The Jubilation in Israel Is Premature

https://www.theatlantic.com/international/archive/2025/07/israel-iran-strikes-ceasefire/683499/?utm_source=reddit&utm_medium=social&utm_campaign=the-atlantic&utm_content=edit-promo

Posted by theatlantic

3 comments
  1. Gershom Gorenberg: “In Israel, the war is over, and not over at all. In the two weeks since the cease-fire with Iran, praise for the Israeli military has been nearly unanimous within the country. Opposition politicians spoke of ‘clear’ and ‘stunning’ accomplishments by the Israel Defense Forces and the Mossad intelligence agency. That some Iranian missiles evaded Israel’s defenses has largely faded from the news.

    “Operationally, the Israeli campaign was indeed impressive. For 12 days, the Israeli air force ruled Iranian skies without losing a single plane. Any euphoria, however, is premature and discordant. Iran has not vanished as an enemy. And the routine state of affairs to which Israel has returned is not peacetime, but continuing war in Gaza.

    “One reason to avoid triumphalism is that the war’s effect is still not clear and could in the long run be the opposite of what Israel seeks. Precisely how much damage Iranian nuclear installations sustained from the Israeli bombing and the brief, fierce U.S. attack remains the subject of conflicting assessments. Meir Litvak, of Tel Aviv University’s Alliance Center for Iranian Studies, told me that ‘if Israel’s goal was to completely destroy the entire nuclear project, it has not succeeded.’ As a result, Litvak stressed, ‘the danger now is redoubled’: Iran will most likely rebuild its facilities, and its motivation to develop a nuclear weapon will have increased.

    “… Indeed, one reason conflicts escalate is that each side sees its actions as unavoidable responses to the other’s aggression. From an Israeli perspective, the clandestine efforts over many years to keep Iran from creating a bomb were reasonably understood as defensive moves against an extreme danger. The risk that Israel’s actions could actually push Iran’s leaders to accelerate its nuclear program has been strikingly absent from Israeli public debate.

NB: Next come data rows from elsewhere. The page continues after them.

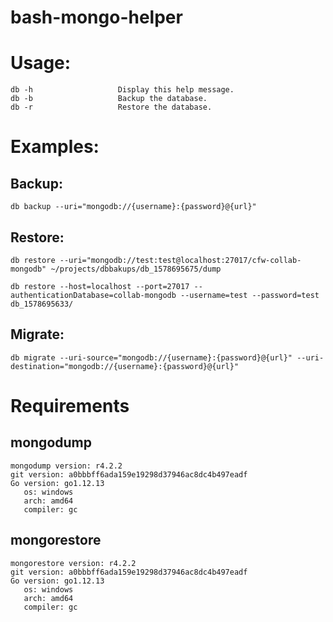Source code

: # bash-mongo-helper

# Usage:
```
db -h                   Display this help message.
db -b                   Backup the database.
db -r                   Restore the database.
```

# Examples:

## Backup:
`db backup --uri="mongodb://{username}:{password}@{url}"`

## Restore:
`db restore --uri="mongodb://test:test@localhost:27017/cfw-collab-mongodb" ~/projects/dbbakups/db_1578695675/dump`

`db restore --host=localhost --port=27017 --authenticationDatabase=collab-mongodb --username=test --password=test db_1578695633/`

## Migrate:
`db migrate --uri-source="mongodb://{username}:{password}@{url}" --uri-destination="mongodb://{username}:{password}@{url}"`

# Requirements

## mongodump
```
mongodump version: r4.2.2
git version: a0bbbff6ada159e19298d37946ac8dc4b497eadf
Go version: go1.12.13
   os: windows
   arch: amd64
   compiler: gc
```

## mongorestore
```
mongorestore version: r4.2.2
git version: a0bbbff6ada159e19298d37946ac8dc4b497eadf
Go version: go1.12.13
   os: windows
   arch: amd64
   compiler: gc
```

    “What Iran will do now that Israel and the United States have unleashed their firepower on its nuclear sites remains to be seen. But here is one clue: President Masoud Pezeshkian has approved a law that ends cooperation with the International Atomic Energy Agency and bars United Nations inspectors from Iran’s nuclear facilities. This move suggests the possibility that Iran will push past threshold status and become an overt nuclear power. If that happens, the June war may well be remembered as another escalatory step.”

    Read more: [https://theatln.tc/JeubSBYP](https://theatln.tc/JeubSBYP

  2. The author kind of forgot that the fact there’s a ceasefire in place doesn’t mean the Iranians can simply decide to “have nukes” like it only depends on their decision.

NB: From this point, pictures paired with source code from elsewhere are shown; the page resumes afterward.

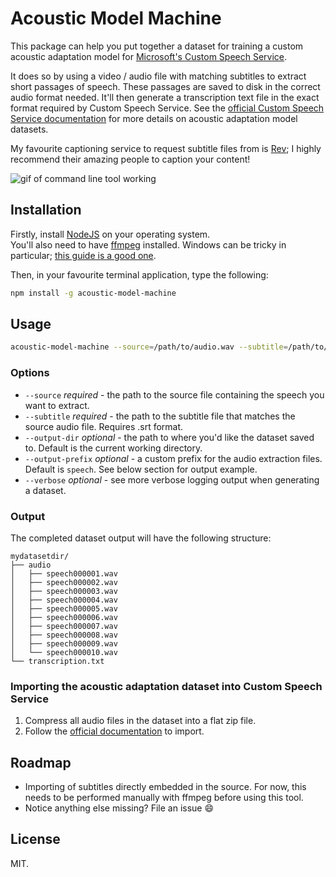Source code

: # Acoustic Model Machine

This package can help you put together a dataset for training a custom acoustic adaptation model for [Microsoft's Custom Speech Service](https://azure.microsoft.com/en-us/services/cognitive-services/custom-speech-service/).

It does so by using a video / audio file with matching subtitles to extract short passages of speech. These passages are saved to disk in the correct audio format needed. It'll then generate a transcription text file in the exact format required by Custom Speech Service. See the [official Custom Speech Service documentation](https://docs.microsoft.com/en-us/azure/cognitive-services/custom-speech-service/customspeech-how-to-topics/cognitive-services-custom-speech-create-acoustic-model) for more details on acoustic adaptation model datasets.

My favourite captioning service to request subtitle files from is [Rev](https://revpartners.tapfiliate.com/programs/influencers-5/signup/?via=312676); I highly recommend their amazing people to caption your content!

![gif of command line tool working](http://i.imgur.com/CZWEkhB.gif)

## Installation

Firstly, install [NodeJS](https://nodejs.org) on your operating system.  
You'll also need to have [ffmpeg](http://ffmpeg.org/download.html) installed. Windows can be tricky in particular; [this guide is a good one](http://www.wikihow.com/Install-FFmpeg-on-Windows).

Then, in your favourite terminal application, type the following:

```bash
npm install -g acoustic-model-machine

```

## Usage

```bash
acoustic-model-machine --source=/path/to/audio.wav --subtitle=/path/to/subtitle.srt --output-dir=mydatasetdir
```


### Options

+ `--source` _required_ - the path to the source file containing the speech you want to extract.
+ `--subtitle` _required_ - the path to the subtitle file that matches the source audio file. Requires .srt format.
+ `--output-dir` _optional_ - the path to where you'd like the dataset saved to. Default is the current working directory.
+ `--output-prefix` _optional_ - a custom prefix for the audio extraction files. Default is `speech`. See below section for output example.
+ `--verbose` _optional_ - see more verbose logging output when generating a dataset.

### Output

The completed dataset output will have the following structure:

```
mydatasetdir/
├── audio
│   ├── speech000001.wav
│   ├── speech000002.wav
│   ├── speech000003.wav
│   ├── speech000004.wav
│   ├── speech000005.wav
│   ├── speech000006.wav
│   ├── speech000007.wav
│   ├── speech000008.wav
│   ├── speech000009.wav
│   └── speech000010.wav
└── transcription.txt
```

### Importing the acoustic adaptation dataset into Custom Speech Service

1. Compress all audio files in the dataset into a flat zip file.
2. Follow the [official documentation](https://docs.microsoft.com/en-us/azure/cognitive-services/custom-speech-service/customspeech-how-to-topics/cognitive-services-custom-speech-create-acoustic-model) to import.

## Roadmap

+ Importing of subtitles directly embedded in the source. For now, this needs to be performed manually with ffmpeg before using this tool.
+ Notice anything else missing? File an issue :smile:

## License

MIT.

    If Israel penetrated Iran so badly and had air dominance after 2 days, I believe that even during a “ceasefire”, every move by Iran is monitored, their whole airspace (at least 99 percent of the important sites) is being watched constantly, and whatever the US and Israel just did recently, they will be able to do again and do it 10 times harder, so it’s not that easy for Iran to accomplish things in such situation.